ENTRIES SUPPLIED START

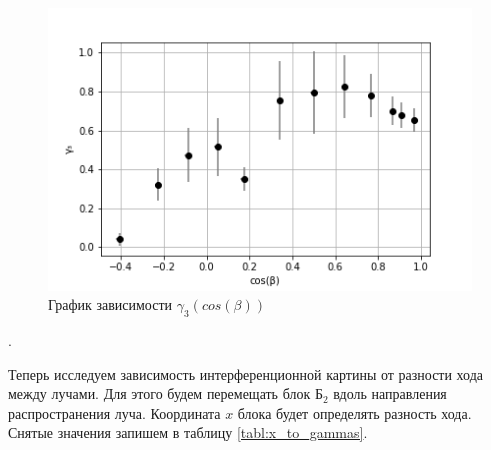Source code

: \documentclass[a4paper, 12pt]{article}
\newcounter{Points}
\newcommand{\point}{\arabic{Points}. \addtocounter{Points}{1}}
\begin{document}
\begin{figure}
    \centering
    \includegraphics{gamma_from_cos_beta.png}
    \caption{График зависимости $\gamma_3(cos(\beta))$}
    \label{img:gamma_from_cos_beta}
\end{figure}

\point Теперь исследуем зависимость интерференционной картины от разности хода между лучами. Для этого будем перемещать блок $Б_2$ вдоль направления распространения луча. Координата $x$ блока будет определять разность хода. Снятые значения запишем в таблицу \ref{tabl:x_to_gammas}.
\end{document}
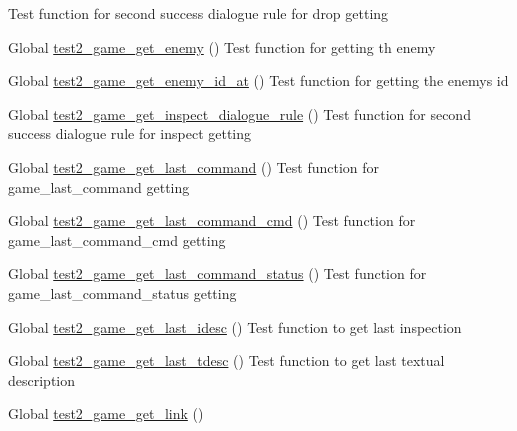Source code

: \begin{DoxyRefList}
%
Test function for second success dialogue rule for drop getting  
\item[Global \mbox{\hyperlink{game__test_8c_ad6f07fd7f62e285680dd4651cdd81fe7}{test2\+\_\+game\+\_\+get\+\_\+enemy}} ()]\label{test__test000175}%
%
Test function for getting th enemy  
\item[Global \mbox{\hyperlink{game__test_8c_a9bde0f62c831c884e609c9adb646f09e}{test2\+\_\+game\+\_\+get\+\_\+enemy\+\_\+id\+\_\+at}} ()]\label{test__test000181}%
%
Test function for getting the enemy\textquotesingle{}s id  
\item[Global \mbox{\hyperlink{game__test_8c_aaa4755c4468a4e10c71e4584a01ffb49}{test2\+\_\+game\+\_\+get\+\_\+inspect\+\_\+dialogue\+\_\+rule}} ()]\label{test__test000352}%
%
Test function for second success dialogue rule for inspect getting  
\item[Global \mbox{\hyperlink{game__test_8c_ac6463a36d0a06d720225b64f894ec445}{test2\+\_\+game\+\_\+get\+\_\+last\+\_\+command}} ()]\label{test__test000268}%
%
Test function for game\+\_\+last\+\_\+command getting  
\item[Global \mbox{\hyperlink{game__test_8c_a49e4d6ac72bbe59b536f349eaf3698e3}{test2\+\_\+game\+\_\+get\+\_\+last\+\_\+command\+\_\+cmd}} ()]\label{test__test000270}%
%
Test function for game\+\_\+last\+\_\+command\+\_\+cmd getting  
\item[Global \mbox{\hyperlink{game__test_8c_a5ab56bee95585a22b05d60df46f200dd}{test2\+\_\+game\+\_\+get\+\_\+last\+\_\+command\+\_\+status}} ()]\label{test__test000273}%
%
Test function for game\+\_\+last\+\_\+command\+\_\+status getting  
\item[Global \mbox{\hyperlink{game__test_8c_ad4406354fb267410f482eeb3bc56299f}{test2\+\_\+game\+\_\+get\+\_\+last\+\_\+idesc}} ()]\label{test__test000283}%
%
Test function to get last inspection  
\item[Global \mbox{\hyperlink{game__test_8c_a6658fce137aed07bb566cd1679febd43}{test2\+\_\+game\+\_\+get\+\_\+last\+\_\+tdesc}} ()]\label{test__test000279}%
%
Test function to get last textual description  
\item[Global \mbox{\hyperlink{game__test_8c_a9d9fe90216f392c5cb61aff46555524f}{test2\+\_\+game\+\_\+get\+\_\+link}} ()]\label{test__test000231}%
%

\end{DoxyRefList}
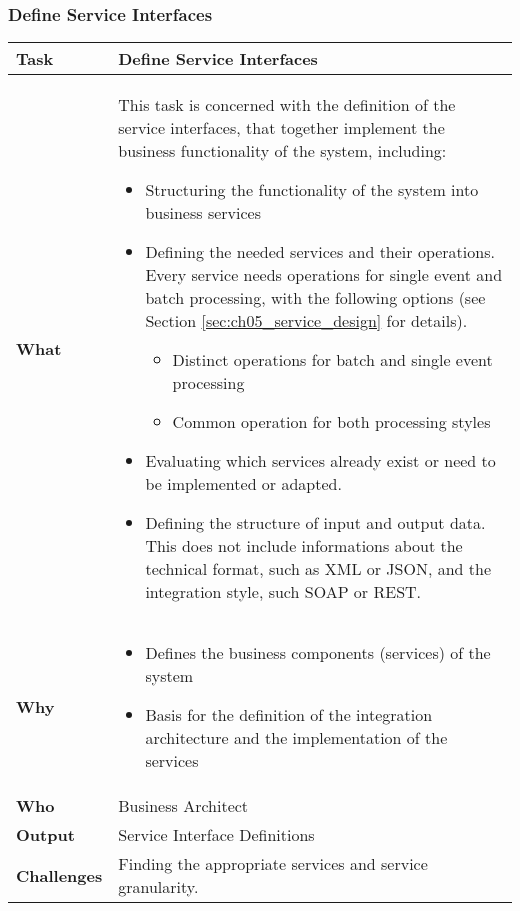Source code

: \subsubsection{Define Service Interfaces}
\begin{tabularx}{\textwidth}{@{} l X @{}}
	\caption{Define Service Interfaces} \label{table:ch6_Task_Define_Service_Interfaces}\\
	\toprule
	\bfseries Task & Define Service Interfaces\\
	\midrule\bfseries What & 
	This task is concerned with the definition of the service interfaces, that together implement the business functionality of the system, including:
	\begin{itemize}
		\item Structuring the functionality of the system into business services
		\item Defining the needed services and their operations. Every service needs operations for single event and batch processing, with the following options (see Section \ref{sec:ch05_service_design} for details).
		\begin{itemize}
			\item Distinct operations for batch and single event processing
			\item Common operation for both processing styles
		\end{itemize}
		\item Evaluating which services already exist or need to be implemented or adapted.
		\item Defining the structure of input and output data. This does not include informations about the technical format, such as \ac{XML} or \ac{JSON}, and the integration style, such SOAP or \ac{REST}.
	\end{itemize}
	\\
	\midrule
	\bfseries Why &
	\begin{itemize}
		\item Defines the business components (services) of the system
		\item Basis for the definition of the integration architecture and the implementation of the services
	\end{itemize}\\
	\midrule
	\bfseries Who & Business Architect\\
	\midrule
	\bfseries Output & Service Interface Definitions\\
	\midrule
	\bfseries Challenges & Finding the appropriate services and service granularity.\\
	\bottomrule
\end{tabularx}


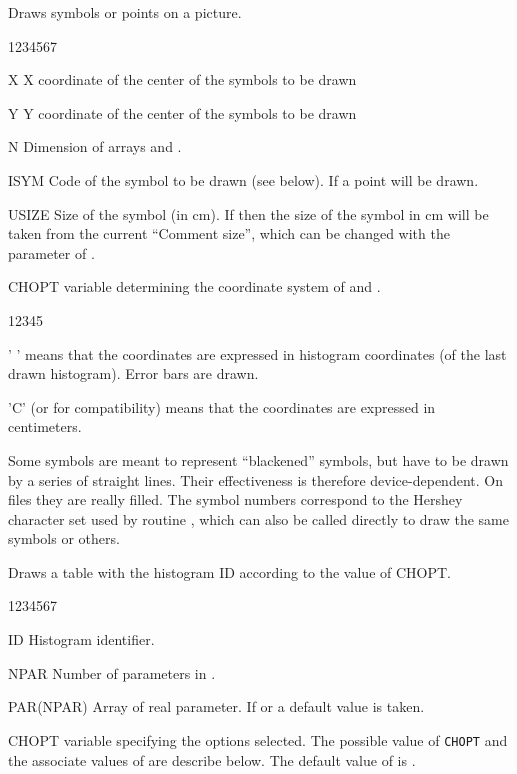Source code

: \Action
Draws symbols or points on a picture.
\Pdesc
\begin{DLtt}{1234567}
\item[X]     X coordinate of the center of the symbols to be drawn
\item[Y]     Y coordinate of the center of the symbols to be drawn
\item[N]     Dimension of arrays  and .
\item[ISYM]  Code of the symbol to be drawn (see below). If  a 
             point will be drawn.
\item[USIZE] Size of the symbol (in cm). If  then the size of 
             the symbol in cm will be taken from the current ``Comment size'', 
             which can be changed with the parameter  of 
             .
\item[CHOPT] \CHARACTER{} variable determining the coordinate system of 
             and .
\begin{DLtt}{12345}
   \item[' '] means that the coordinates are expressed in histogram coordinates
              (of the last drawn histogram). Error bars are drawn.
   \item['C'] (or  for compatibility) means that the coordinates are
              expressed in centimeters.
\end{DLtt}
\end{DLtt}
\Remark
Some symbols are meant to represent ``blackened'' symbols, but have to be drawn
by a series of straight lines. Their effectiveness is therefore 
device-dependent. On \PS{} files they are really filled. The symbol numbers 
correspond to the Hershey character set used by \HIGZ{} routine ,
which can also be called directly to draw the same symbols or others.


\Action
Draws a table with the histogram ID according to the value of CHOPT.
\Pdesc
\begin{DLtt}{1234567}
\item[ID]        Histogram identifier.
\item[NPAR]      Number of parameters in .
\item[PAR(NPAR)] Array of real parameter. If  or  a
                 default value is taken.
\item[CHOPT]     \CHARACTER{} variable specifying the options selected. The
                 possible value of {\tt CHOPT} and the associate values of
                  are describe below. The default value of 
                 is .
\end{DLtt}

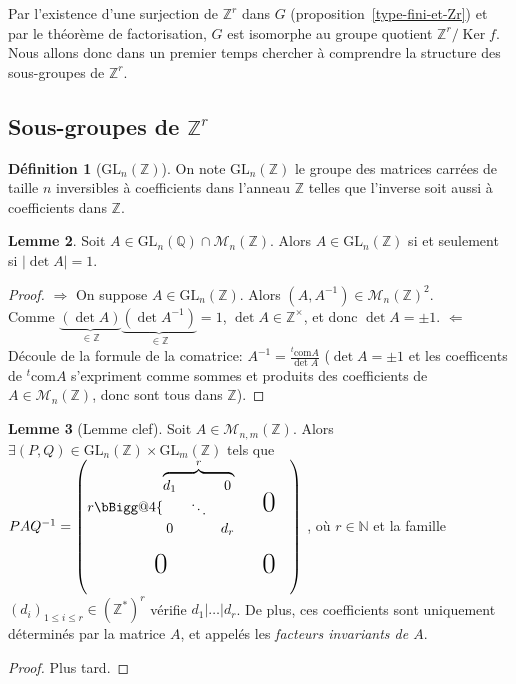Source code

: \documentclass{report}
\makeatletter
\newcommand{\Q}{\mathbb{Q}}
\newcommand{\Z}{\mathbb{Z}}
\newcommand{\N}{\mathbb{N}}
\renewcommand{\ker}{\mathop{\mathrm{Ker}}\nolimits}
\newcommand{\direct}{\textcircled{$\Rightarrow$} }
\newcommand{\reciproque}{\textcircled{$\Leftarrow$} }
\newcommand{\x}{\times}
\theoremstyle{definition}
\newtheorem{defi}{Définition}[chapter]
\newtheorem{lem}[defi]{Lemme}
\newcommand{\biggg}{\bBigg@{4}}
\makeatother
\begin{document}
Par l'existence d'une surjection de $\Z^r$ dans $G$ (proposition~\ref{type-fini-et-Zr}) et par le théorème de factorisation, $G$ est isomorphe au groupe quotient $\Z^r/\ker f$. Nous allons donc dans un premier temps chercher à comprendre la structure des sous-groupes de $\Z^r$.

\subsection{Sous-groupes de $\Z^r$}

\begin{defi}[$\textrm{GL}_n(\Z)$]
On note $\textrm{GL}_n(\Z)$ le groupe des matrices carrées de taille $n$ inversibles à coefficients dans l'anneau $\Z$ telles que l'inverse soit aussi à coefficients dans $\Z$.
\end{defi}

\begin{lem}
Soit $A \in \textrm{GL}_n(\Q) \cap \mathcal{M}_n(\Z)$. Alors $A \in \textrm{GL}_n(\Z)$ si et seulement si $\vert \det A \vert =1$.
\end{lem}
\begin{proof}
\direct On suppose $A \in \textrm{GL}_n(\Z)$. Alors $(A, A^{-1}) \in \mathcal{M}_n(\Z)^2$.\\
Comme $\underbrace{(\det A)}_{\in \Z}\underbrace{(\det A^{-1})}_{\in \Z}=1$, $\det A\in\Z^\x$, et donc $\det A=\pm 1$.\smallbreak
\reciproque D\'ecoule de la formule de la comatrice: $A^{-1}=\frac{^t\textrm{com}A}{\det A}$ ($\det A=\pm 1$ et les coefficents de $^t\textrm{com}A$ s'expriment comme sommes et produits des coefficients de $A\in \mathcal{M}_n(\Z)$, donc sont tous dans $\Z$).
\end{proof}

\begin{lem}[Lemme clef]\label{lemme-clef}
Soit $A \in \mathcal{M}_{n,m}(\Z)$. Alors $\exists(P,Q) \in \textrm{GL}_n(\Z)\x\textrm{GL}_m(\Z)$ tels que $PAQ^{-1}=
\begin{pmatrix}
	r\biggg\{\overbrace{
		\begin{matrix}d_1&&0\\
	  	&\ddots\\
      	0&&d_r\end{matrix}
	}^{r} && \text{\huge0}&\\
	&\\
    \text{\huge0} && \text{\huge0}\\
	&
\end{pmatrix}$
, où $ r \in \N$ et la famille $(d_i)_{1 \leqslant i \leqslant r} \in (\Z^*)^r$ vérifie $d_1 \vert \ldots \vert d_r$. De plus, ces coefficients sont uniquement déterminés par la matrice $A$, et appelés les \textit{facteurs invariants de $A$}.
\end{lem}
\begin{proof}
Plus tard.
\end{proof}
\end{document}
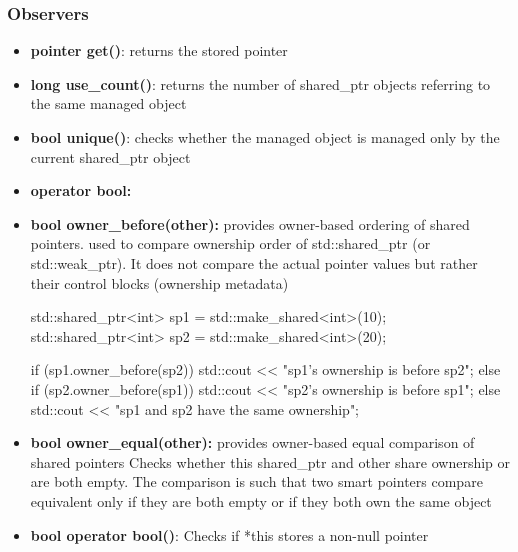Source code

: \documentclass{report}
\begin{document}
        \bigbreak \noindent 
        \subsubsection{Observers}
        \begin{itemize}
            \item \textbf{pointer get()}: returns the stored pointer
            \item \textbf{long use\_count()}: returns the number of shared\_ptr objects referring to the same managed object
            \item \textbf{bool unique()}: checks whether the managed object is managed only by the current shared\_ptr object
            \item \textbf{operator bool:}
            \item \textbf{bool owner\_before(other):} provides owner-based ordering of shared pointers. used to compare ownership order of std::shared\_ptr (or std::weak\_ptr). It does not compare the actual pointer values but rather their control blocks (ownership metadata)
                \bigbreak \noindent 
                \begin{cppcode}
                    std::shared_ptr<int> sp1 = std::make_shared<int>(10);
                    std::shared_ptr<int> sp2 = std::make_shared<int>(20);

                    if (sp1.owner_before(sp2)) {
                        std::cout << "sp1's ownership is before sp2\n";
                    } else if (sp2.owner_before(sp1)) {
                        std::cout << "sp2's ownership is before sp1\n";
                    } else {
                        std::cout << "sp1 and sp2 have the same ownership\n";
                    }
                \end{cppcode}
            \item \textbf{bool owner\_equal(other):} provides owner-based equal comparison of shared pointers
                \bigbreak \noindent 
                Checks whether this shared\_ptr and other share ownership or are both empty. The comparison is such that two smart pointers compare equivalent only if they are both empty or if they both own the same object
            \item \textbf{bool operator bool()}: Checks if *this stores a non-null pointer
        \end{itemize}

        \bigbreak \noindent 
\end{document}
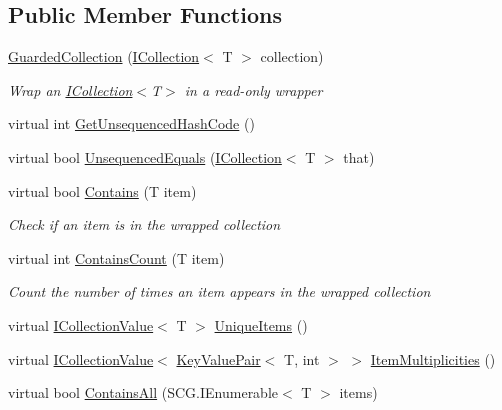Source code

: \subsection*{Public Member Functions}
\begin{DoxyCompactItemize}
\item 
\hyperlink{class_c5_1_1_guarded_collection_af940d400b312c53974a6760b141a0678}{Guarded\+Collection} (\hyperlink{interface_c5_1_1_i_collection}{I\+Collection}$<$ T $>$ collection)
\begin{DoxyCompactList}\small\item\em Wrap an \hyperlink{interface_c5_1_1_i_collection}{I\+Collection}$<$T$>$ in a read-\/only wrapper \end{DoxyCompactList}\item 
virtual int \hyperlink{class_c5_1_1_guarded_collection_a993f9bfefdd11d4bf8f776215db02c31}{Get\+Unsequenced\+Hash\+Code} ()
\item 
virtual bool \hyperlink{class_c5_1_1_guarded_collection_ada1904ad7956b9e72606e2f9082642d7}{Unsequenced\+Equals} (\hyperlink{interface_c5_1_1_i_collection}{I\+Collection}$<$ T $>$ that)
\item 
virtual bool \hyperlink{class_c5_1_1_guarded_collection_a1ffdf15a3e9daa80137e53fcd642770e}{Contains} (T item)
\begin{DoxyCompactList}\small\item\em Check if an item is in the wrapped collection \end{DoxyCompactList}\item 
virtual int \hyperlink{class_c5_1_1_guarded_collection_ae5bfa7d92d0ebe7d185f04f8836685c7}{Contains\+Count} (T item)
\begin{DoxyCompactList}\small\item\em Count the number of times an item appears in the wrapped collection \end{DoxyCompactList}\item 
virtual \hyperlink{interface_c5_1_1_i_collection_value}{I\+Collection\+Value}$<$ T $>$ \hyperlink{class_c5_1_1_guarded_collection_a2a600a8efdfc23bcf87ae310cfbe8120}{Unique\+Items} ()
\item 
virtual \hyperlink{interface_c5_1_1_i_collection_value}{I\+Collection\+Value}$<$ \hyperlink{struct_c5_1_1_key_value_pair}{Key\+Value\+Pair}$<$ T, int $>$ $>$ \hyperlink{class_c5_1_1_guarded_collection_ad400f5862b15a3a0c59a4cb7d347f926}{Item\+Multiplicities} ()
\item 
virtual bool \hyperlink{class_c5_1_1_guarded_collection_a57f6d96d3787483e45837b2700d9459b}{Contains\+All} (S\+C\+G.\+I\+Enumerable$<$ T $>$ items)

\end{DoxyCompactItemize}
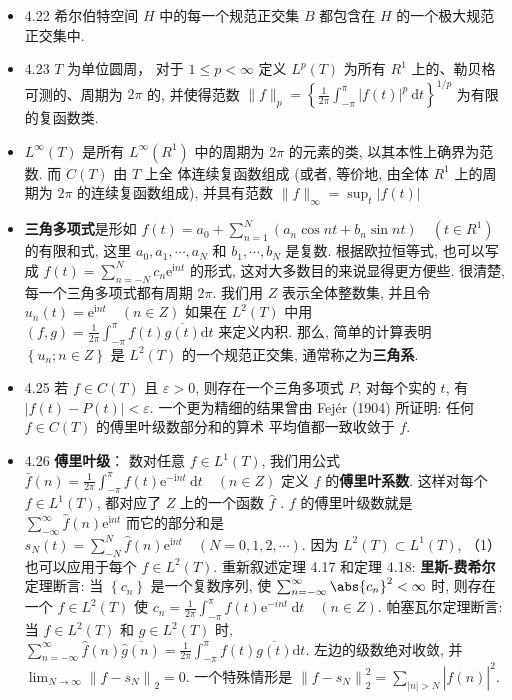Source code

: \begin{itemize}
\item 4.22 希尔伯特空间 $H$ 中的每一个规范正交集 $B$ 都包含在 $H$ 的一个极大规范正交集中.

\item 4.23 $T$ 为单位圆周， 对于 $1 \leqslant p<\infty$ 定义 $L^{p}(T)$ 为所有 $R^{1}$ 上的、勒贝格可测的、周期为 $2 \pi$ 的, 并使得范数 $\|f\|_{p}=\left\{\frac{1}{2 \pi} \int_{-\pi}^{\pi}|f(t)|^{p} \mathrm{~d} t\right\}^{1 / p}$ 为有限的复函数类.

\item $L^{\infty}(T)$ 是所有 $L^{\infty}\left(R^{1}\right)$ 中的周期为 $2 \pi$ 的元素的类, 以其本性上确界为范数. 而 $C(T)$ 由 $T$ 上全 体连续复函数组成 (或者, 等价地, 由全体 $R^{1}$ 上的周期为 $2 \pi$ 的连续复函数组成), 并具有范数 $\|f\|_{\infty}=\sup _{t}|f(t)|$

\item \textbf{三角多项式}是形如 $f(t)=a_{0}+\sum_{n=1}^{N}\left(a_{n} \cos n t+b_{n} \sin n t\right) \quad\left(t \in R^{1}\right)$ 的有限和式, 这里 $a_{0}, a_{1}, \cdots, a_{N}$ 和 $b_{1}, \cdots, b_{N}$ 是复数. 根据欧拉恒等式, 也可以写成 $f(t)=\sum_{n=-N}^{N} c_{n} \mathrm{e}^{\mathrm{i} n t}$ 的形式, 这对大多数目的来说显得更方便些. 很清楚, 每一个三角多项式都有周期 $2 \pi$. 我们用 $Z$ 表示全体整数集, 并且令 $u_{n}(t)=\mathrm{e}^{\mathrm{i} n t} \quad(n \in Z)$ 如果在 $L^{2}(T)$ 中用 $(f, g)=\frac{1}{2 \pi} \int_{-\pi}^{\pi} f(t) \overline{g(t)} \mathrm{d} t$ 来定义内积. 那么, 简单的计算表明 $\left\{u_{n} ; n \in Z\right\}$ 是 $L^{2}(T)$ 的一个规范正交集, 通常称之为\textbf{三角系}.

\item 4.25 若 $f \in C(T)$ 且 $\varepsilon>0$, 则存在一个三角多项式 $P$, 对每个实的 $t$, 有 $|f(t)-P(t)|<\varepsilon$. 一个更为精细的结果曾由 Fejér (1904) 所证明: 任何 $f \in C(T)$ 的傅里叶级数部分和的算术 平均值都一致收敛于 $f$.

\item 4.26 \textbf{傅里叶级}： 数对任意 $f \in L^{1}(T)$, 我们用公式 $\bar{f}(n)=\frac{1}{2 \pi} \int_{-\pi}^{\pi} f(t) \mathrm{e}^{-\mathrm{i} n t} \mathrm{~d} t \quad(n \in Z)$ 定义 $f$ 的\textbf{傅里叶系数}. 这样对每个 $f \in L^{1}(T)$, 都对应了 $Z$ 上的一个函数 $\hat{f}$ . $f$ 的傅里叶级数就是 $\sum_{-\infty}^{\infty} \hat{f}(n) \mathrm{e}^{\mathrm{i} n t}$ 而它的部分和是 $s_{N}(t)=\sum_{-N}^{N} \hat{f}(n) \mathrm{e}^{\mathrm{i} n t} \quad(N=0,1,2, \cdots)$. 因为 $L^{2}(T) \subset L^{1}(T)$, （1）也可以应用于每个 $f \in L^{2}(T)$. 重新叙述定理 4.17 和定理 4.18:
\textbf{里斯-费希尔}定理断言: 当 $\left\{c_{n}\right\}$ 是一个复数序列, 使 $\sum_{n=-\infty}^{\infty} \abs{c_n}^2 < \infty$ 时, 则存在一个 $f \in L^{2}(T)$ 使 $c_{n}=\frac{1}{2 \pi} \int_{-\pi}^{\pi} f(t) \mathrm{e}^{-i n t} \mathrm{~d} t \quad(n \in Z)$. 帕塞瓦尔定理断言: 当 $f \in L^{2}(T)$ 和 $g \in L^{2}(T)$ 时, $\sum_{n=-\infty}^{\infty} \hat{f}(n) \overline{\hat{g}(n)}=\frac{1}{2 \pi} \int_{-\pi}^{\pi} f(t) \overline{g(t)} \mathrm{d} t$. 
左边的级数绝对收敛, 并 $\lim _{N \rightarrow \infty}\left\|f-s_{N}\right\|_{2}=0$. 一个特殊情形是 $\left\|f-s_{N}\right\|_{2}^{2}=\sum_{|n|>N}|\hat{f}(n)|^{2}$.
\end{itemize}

ENTRIES SUPPLIED END

- **EXERCISE**
Only lines holding the word "table" belong in the answer; copy all of them from the records.

- **RESPONSE BOX**
	\caption{Define Service Interfaces} \label{table:ch6_Task_Define_Service_Interfaces}\\
Draws a table with the histogram ID according to the value of CHOPT.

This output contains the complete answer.